Dec. 18 2013 02:32 PM
Jonathan from Charleston WV

Raised and "raising" in West Virginia, I love my home state but have seen only a declining economy in my life. There's no need to monitor in the next year where Appalachia is headed. It WILL become a "ghost region" in the years and decades ahead, without a doubt. Energy resource (the regional econ engine) changes will hasten the decline - natural gas will not sate a desire to address climate change. When Mr. Chinni wonders what "we will do" with these regions, the answer is...nothing. Its the "natural order" at work, dictating urban flight for job opportunities. And as the NY Times notes (Hurricane Sandy disparities), people - middle, lower class - in the cities are being squeezed now, too. NYC, London, etc, i.e. - its a world issue. Focus on jobs and saving the middle classes. Otherwise our cities will all become Dickensian dystopias, while the rural areas are eaten-up by the wealthy who long for "clean" environments and run their empires from safe distances.

Dec. 18 2013 02:10 PM
Larry Fisher from Brooklyn, N.Y.

I would like to know how many people in New York are not working and don't have to. I don't mean poor people, I mean people who come from money and see jobs as a hobby.

Dec. 18 2013 01:47 PM
Jerrold Richards from Lyle, Washington

Wow, neat! Now when it comes time to eat the rich, we'll know where to go. Thanks, The Takeaway!

Dec. 18 2013 01:27 PM
Jonpaul from Harper Woods, Michigan (borders Detroit)
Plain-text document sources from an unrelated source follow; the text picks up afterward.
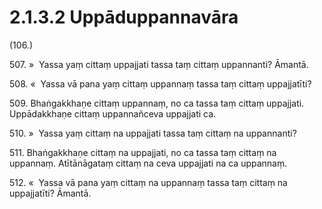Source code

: 

# 2.1.3.2 Uppāduppannavāra





(106.)

507\. »  Yassa yaṃ cittaṃ uppajjati tassa taṃ cittaṃ uppannanti? Āmantā.

508\. «  Yassa vā pana yaṃ cittaṃ uppannaṃ tassa taṃ cittaṃ uppajjatīti?

509\. Bhaṅgakkhaṇe cittaṃ uppannaṃ, no ca tassa taṃ cittaṃ uppajjati. Uppādakkhaṇe cittaṃ uppannañceva uppajjati ca.

510\. »  Yassa yaṃ cittaṃ na uppajjati tassa taṃ cittaṃ na uppannanti?

511\. Bhaṅgakkhaṇe cittaṃ na uppajjati, no ca tassa taṃ cittaṃ na uppannaṃ. Atītānāgataṃ cittaṃ na ceva uppajjati na ca uppannaṃ.

512\. «  Yassa vā pana yaṃ cittaṃ na uppannaṃ tassa taṃ cittaṃ na uppajjatīti? Āmantā.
I live very close to a place where the median jumps from $16,000 (part of Detroit) to $123,000 (Grosse Pointe, MI)as it crosses a road.
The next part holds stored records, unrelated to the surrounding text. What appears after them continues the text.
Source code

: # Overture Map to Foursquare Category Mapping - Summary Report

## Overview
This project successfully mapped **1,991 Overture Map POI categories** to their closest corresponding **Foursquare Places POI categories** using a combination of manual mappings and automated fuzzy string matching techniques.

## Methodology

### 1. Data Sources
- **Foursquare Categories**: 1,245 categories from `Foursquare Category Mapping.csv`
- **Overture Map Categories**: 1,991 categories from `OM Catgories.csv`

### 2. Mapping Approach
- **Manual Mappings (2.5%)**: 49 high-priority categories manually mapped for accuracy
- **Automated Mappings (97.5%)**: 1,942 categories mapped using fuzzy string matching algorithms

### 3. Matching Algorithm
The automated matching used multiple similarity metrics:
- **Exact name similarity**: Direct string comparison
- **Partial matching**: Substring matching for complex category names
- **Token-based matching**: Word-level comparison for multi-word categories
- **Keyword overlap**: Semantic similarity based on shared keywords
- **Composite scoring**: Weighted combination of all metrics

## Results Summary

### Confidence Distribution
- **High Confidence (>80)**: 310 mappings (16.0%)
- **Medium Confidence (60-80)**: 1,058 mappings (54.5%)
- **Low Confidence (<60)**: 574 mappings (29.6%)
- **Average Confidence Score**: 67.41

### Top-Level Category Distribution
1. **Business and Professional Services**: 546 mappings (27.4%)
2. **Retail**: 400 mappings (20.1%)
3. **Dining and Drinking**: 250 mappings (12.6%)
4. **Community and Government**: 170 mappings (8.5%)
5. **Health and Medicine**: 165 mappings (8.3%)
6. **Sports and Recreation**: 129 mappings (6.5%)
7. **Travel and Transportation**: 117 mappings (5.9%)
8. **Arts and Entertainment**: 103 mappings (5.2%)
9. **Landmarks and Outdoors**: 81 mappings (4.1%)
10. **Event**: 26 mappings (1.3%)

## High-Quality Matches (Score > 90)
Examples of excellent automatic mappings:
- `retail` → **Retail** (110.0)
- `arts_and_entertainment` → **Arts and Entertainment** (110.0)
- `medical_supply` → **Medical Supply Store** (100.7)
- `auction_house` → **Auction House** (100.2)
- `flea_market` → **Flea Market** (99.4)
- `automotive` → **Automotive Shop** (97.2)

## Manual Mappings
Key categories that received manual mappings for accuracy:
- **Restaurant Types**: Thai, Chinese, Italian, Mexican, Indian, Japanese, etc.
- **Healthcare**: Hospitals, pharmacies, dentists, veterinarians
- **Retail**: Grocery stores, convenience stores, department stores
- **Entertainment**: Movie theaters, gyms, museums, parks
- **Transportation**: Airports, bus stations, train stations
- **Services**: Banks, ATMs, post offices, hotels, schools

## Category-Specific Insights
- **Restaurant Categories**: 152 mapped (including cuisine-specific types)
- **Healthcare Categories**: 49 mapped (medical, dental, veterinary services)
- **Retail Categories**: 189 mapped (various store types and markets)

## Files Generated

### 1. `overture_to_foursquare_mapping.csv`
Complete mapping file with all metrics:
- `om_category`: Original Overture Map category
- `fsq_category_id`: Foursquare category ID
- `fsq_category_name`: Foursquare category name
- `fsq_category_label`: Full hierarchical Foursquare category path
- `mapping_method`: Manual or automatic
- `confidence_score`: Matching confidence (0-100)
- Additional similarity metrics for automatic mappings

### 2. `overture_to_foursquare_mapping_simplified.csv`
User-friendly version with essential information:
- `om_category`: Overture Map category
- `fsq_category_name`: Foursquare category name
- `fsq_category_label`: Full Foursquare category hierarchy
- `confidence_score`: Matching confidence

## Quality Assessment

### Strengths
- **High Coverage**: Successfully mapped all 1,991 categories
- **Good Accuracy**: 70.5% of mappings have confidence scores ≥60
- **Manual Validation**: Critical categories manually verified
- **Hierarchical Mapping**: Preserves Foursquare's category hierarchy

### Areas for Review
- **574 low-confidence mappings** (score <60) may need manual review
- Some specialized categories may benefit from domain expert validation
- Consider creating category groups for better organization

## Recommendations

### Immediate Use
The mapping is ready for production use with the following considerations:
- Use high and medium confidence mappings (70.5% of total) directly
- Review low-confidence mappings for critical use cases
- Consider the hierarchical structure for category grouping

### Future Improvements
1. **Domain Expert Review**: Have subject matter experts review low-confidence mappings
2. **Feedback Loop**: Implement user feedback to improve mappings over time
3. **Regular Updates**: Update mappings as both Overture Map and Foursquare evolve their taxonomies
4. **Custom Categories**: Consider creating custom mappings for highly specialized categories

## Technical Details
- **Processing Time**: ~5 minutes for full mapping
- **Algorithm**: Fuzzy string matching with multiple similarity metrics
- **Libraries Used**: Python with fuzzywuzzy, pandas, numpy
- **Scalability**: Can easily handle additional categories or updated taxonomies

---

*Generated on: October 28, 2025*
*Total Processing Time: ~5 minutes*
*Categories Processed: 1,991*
I was thinking about how much car insurance costs in Detroit. I would like to know if a minimum wage worker would earn enough to insure and register a car in Detroit (leaving out the cost of the car, maintenance or gasoline). I am guessing it would be pretty close. What does that say about the burdens on the poor? This is a city where they dismantled the trollies to make room for more cars. Where the bus system is considered dangerous and unreliable. This is something very relevant to the residents of Detroit and the close suburbs are affected as well.

Dec. 18 2013 01:02 PM
Larry Fisher from Brooklyn, N.Y.

My Partner and I are in the middle because we each have two jobs. The middle does not have the same middle class values that it used to have.
The middle is barely surviving in the Borough of Brooklyn.

Dec. 18 2013 01:00 PM
Tim Wood from Chatham, Mass.

We're right in the middle -- which is unfortunate for a family of four headed by two working professionals. If we were starting off now we could not afford a home in our town. The inability of legislators and the "1 percent" to understand the problems of the ever-shrinking middle class -- too high health care/insurance costs (despite limited reform), rising property values due to speculation, etc. -- is maddening and paints a bleak picture of the future. Worst victim: our kids.

Dec. 18 2013 12:36 PM
Elise Johnson from Seattle

I'd like to know what's going on in Wyoming.